The photos, obtained from a close relative of a Tibet Watch researcher who had worked for the Central Tibetan Administration’s (CTA) Department of Security, capture the strife and tragedy of individual Tibetan protesters who were beaten and killed during the rebellion.

With assistance from the CTA alongside the Gu Chu Sum Movement Association of Tibet, Tibet Watch has spent months getting the images verified. Along with interviews and archival research Tibet Watch has sought to share the experiences of the protesters in the photographs and provide a timeline to the events.

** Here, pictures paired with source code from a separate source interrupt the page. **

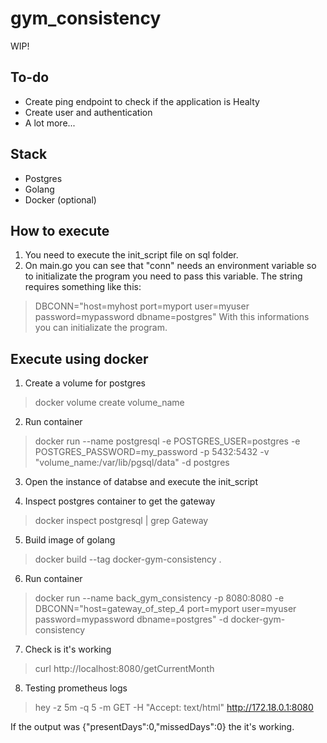 # gym_consistency
WIP!

## To-do
* Create ping endpoint to check if the application is Healty
* Create user and authentication
* A lot more... 

## Stack
* Postgres
* Golang
* Docker (optional)

## How to execute

1. You need to execute the init_script file on sql folder.
2. On main.go you can see that "conn" needs an environment variable so to initializate the program you need to pass this variable. 
The string requires something like this: 
> DBCONN="host=myhost port=myport user=myuser password=mypassword dbname=postgres"
With this informations you can initializate the program. 

## Execute using docker

1. Create a volume for postgres
> docker volume create volume_name

2. Run container
> docker run --name postgresql -e POSTGRES_USER=postgres -e POSTGRES_PASSWORD=my_password -p 5432:5432 -v "volume_name:/var/lib/pgsql/data" -d postgres

3. Open the instance of databse and execute the init_script

4. Inspect postgres container to get the gateway
> docker inspect postgresql | grep Gateway

5. Build image of golang
> docker build --tag docker-gym-consistency .

6. Run container 
> docker run --name back_gym_consistency -p 8080:8080 -e DBCONN="host=gateway_of_step_4 port=myport user=myuser password=mypassword dbname=postgres" -d docker-gym-consistency

7. Check is it's working
> curl http://localhost:8080/getCurrentMonth

8. Testing prometheus logs
> hey -z 5m -q 5 -m GET -H "Accept: text/html" http://172.18.0.1:8080

If the output was {"presentDays":0,"missedDays":0} the it's working. 
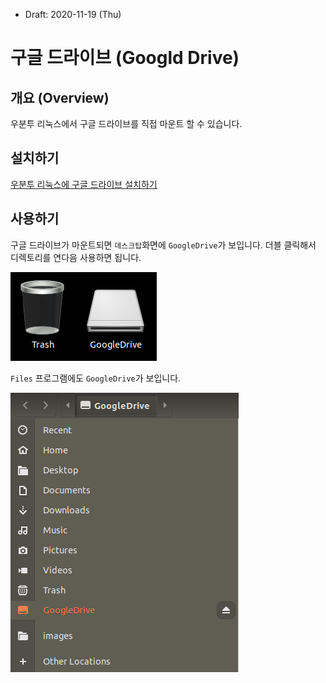 * Draft: 2020-11-19 (Thu)

# 구글 드라이브 (Googld Drive)

## 개요 (Overview)

우분투 리눅스에서 구글 드라이브를 직접 마운트 할 수 있습니다.

## 설치하기

[우분투 리눅스에 구글 드라이브 설치하기](INSTALL.md)

## 사용하기

구글 드라이브가 마운트되면 `데스크탑`화면에 `GoogleDrive`가 보입니다. 더블 클릭해서 디렉토리를 연다음 사용하면 됩니다.

<img src='images/google-drive-ocamlfuse-mounted_result-2.png'>

`Files` 프로그램에도 `GoogleDrive`가 보입니다.

<img src='images/google-drive-ocamlfuse-mounted_result-1.png'>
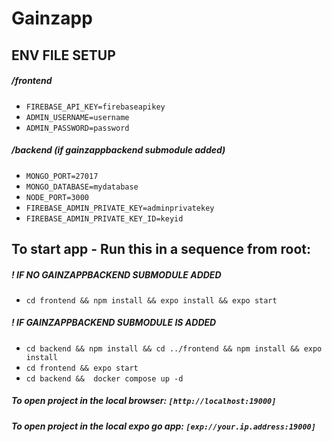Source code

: # Gainzapp 

## ENV FILE SETUP 

##### /frontend 
- `FIREBASE_API_KEY=firebaseapikey`
- `ADMIN_USERNAME=username`
- `ADMIN_PASSWORD=password`


##### /backend (if gainzappbackend submodule added)
- `MONGO_PORT=27017`
- `MONGO_DATABASE=mydatabase`
- `NODE_PORT=3000`
- `FIREBASE_ADMIN_PRIVATE_KEY=adminprivatekey`
- `FIREBASE_ADMIN_PRIVATE_KEY_ID=keyid`

## To start app - Run this in a sequence from root:
##### ! IF NO GAINZAPPBACKEND SUBMODULE ADDED
- `cd frontend && npm install && expo install && expo start`

##### ! IF GAINZAPPBACKEND SUBMODULE IS ADDED
- `cd backend && npm install && cd ../frontend && npm install && expo install`
- `cd frontend && expo start` 
- `cd backend &&  docker compose up -d`


##### To open project in the local browser: `[http://localhost:19000]`
##### To open project in the local expo go app: `[exp://your.ip.address:19000]`
  


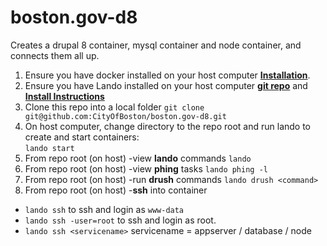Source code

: # boston.gov-d8
Creates a drupal 8 container, mysql container and node container, and connects them all up.
1. Ensure you have docker installed on your host computer [**Installation**](https://docs.docker.com/install/).
1. Ensure you have Lando installed on your host computer [**git repo**](https://github.com/lando/lando) and [**Install Instructions**](https://github.com/lando/lando)
1. Clone this repo into a local folder
 `git clone git@github.com:CityOfBoston/boston.gov-d8.git`
1. On host computer, change directory to the repo root and run lando to create and start containers:  
`lando start`
1. From repo root (on host) -view **lando** commands 
`lando`
1. From repo root (on host) -view **phing** tasks 
`lando phing -l`
1. From repo root (on host) -run **drush** commands 
`lando drush <command>`
1. From repo root (on host) -**ssh** into container 
* `lando ssh` to ssh and login as `www-data`
* `lando ssh -user=root` to ssh and login as root.
* `lando ssh <servicename>` servicename = appserver / database / node

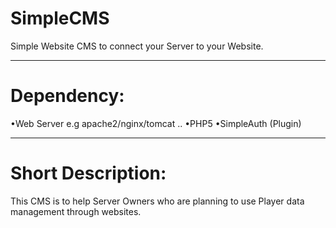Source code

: SimpleCMS
=========

Simple Website CMS to connect your Server to your Website.

------

Dependency:
===========
•Web Server e.g apache2/nginx/tomcat ..
•PHP5
•SimpleAuth (Plugin)

------

Short Description:
==================
This CMS is to help Server Owners who are planning to use Player data management through websites.
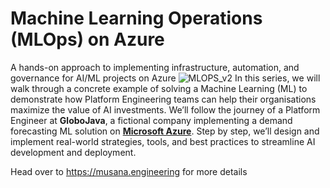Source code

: # Machine Learning Operations (MLOps) on Azure 
A hands-on approach to implementing infrastructure, automation, and governance for AI/ML projects on Azure
![MLOPS_v2](https://github.com/user-attachments/assets/4a936169-54a3-4605-8528-96fb25b3c09a)
In this series, we will walk through a concrete example of solving a Machine Learning (ML) to demonstrate how Platform Engineering teams can help their organisations maximize the value of AI investments. We’ll follow the journey of a Platform Engineer at **GloboJava**, a fictional company implementing a demand forecasting ML solution on **[Microsoft Azure](https://azure.microsoft.com/)**. Step by step, we’ll design and implement real-world strategies, tools, and best practices to streamline AI development and deployment.

Head over to https://musana.engineering for more details
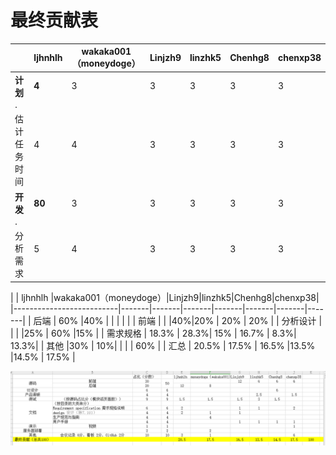 # 最终贡献表
|                     | ljhnhlh |wakaka001（moneydoge）|Linjzh9|linzhk5|Chenhg8|chenxp38|
| -------------------------- | ------- |-------|------- |-------|------- |-------|
| **计划**                   | **4**   |3|3|3|3|3|
| · 估计任务时间             | 4       |4|3|3|3|3|
| **开发**                   | **80**  |3|3|3|3|3|
| · 分析需求                 | 5       |4|3|3|3|3|


|  | ljhnhlh |wakaka001（moneydoge）|Linjzh9|linzhk5|Chenhg8|chenxp38|
|--------------------------|-------|-------|-------|-------|-------|-------|-------|
| 后端 | 60% |40%  |  |  |  |  |
| 前端 |  |  |40%|20%  | 20% | 20% |
| 分析设计 |  |  | |25%  | 60%  |15%  |
| 需求规格 | 18.3% |  28.3%| 15% |  16.7% | 8.3%|  13.3%|
| 其他 |30%  |  10%|  |  |  | 60% |
| 汇总 | 20.5% | 17.5% | 16.5% |13.5%  |14.5%  | 17.5% |



![贡献表](../../imgsrc/cxp_img/contribution_table.png)



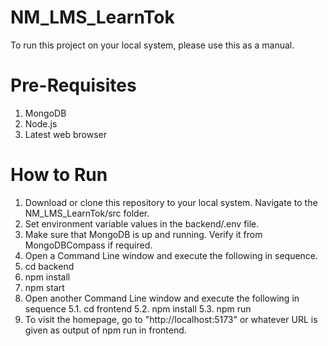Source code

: # NM_LMS_LearnTok

To run this project on your local system, please use this as a manual.

# Pre-Requisites
1. MongoDB
2. Node.js
3. Latest web browser

# How to Run
1. Download or clone this repository to your local system. Navigate to the NM_LMS_LearnTok/src folder.
2. Set environment variable values in the backend/.env file.
3. Make sure that MongoDB is up and running. Verify it from MongoDBCompass if required.
4. Open a Command Line window and execute the following in sequence.
  1. cd backend
  2. npm install
  3. npm start
5. Open another Command Line window and execute the following in sequence
5.1. cd frontend
5.2. npm install
5.3. npm run
6. To visit the homepage, go to "http://localhost:5173" or whatever URL is given as output of npm run in frontend.
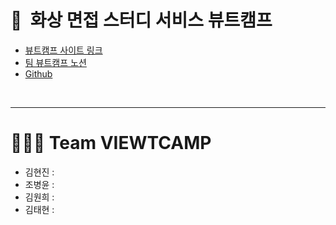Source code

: # 👥&nbsp;&nbsp;화상 면접 스터디 서비스 뷰트캠프
- [뷰트캠프 사이트 링크](https://www.viewtcamp.com)
- [팀 뷰트캠프 노션](https://www.notion.so/viewtcamp/91f8238a76ab4d8790223c88a79e7e13)
- [Github](https://github.com/VIEWT-CAMP)
</br>

---

# 🧑🏻‍💻 Team VIEWTCAMP
- 김현진 : 
- 조병윤 :
- 김원희 : 
- 김태현 :




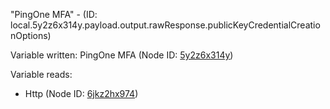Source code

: "PingOne MFA" - (ID: local.5y2z6x314y.payload.output.rawResponse.publicKeyCredentialCreationOptions)

Variable written:
PingOne MFA (Node ID: [5y2z6x314y](../nodes/5y2z6x314y.md))

Variable reads:
* Http (Node ID: [6jkz2hx974](../nodes/6jkz2hx974.md))
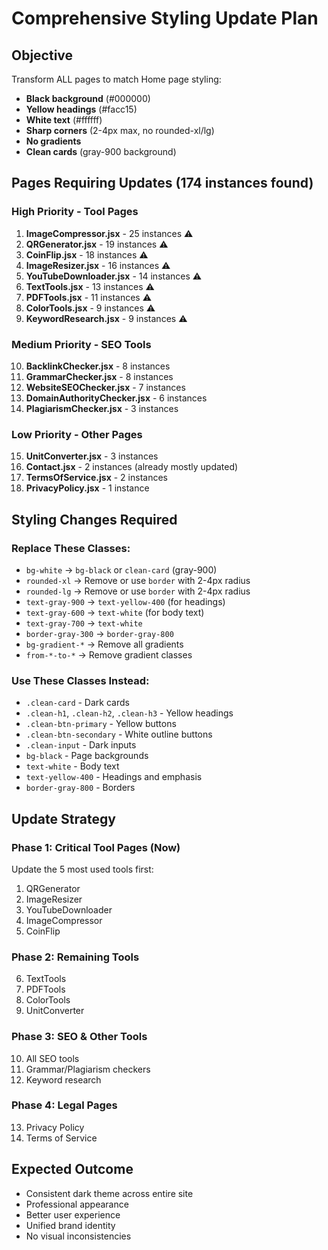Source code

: # Comprehensive Styling Update Plan

## Objective
Transform ALL pages to match Home page styling:
- **Black background** (#000000)
- **Yellow headings** (#facc15)
- **White text** (#ffffff)
- **Sharp corners** (2-4px max, no rounded-xl/lg)
- **No gradients**
- **Clean cards** (gray-900 background)

## Pages Requiring Updates (174 instances found)

### High Priority - Tool Pages
1. **ImageCompressor.jsx** - 25 instances ⚠️
2. **QRGenerator.jsx** - 19 instances ⚠️
3. **CoinFlip.jsx** - 18 instances ⚠️
4. **ImageResizer.jsx** - 16 instances ⚠️
5. **YouTubeDownloader.jsx** - 14 instances ⚠️
6. **TextTools.jsx** - 13 instances ⚠️
7. **PDFTools.jsx** - 11 instances ⚠️
8. **ColorTools.jsx** - 9 instances ⚠️
9. **KeywordResearch.jsx** - 9 instances ⚠️

### Medium Priority - SEO Tools
10. **BacklinkChecker.jsx** - 8 instances
11. **GrammarChecker.jsx** - 8 instances
12. **WebsiteSEOChecker.jsx** - 7 instances
13. **DomainAuthorityChecker.jsx** - 6 instances
14. **PlagiarismChecker.jsx** - 3 instances

### Low Priority - Other Pages
15. **UnitConverter.jsx** - 3 instances
16. **Contact.jsx** - 2 instances (already mostly updated)
17. **TermsOfService.jsx** - 2 instances
18. **PrivacyPolicy.jsx** - 1 instance

## Styling Changes Required

### Replace These Classes:
- `bg-white` → `bg-black` or `clean-card` (gray-900)
- `rounded-xl` → Remove or use `border` with 2-4px radius
- `rounded-lg` → Remove or use `border` with 2-4px radius
- `text-gray-900` → `text-yellow-400` (for headings)
- `text-gray-600` → `text-white` (for body text)
- `text-gray-700` → `text-white`
- `border-gray-300` → `border-gray-800`
- `bg-gradient-*` → Remove all gradients
- `from-*-to-*` → Remove gradient classes

### Use These Classes Instead:
- `.clean-card` - Dark cards
- `.clean-h1`, `.clean-h2`, `.clean-h3` - Yellow headings
- `.clean-btn-primary` - Yellow buttons
- `.clean-btn-secondary` - White outline buttons
- `.clean-input` - Dark inputs
- `bg-black` - Page backgrounds
- `text-white` - Body text
- `text-yellow-400` - Headings and emphasis
- `border-gray-800` - Borders

## Update Strategy

### Phase 1: Critical Tool Pages (Now)
Update the 5 most used tools first:
1. QRGenerator
2. ImageResizer  
3. YouTubeDownloader
4. ImageCompressor
5. CoinFlip

### Phase 2: Remaining Tools
6. TextTools
7. PDFTools
8. ColorTools
9. UnitConverter

### Phase 3: SEO & Other Tools
10. All SEO tools
11. Grammar/Plagiarism checkers
12. Keyword research

### Phase 4: Legal Pages
13. Privacy Policy
14. Terms of Service

## Expected Outcome
- Consistent dark theme across entire site
- Professional appearance
- Better user experience
- Unified brand identity
- No visual inconsistencies
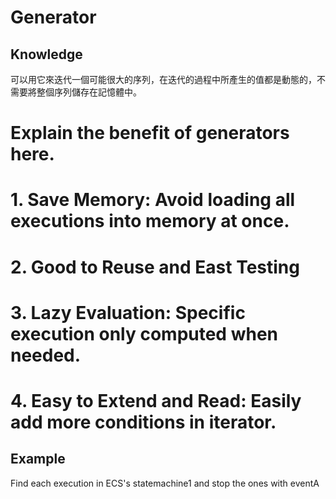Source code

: # Generator

## Knowledge
可以用它來迭代一個可能很大的序列，在迭代的過程中所產生的值都是動態的，不需要將整個序列儲存在記憶體中。

# Explain the benefit of generators here.
# 1. Save Memory: Avoid loading all executions into memory at once.
# 2. Good to Reuse and East Testing
# 3. Lazy Evaluation: Specific execution only computed when needed.
# 4. Easy to Extend and Read: Easily add more conditions in iterator.

## Example
Find each execution in ECS's statemachine1 and stop the ones with eventA

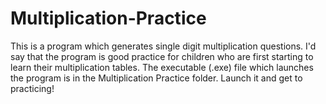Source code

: # Multiplication-Practice
This is a program which generates single digit multiplication questions.
I'd say that the program is good practice for children who are first starting to learn their multiplication tables.
The executable (.exe) file which launches the program is in the Multiplication Practice folder.
Launch it and get to practicing!
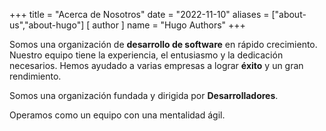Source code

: +++
title = "Acerca de Nosotros"
date = "2022-11-10"
aliases = ["about-us","about-hugo"]
[ author ]
  name = "Hugo Authors"
+++

Somos una organización de **desarrollo de software** en rápido crecimiento. Nuestro equipo tiene la experiencia, el entusiasmo y la dedicación necesarios. Hemos ayudado a varias empresas a lograr **éxito** y un gran rendimiento.

Somos una organización fundada y dirigida por **Desarrolladores**.

Operamos como un equipo con una mentalidad ágil.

The report documents Chinese governmental policy towards Tibet since the 1950s when its military forces began their occupation of Tibet and provides an overview of the harsh circumstances in which Tibetans have lived for nearly seven decades. It then extensively investigates the 1987 protests which kick-started a Tibet-wide resistance running from September 1987 until March 1989.

The introduction to the report reads: "On 7 March 1989, a decree imposing martial law on Lhasa was issued by Chinese Premier Li Peng and China’s State Council. This move by Beijing firmly brought about a halt to a significant period of protest against Chinese rule in Tibet, led by monks from all three major monasteries in Lhasa: Sera Monastery, Drepung Monastery and Ganden Monastery. The protest which kick-started this new phase in Tibetan resistance took place 30 years ago, on 27 September 1987."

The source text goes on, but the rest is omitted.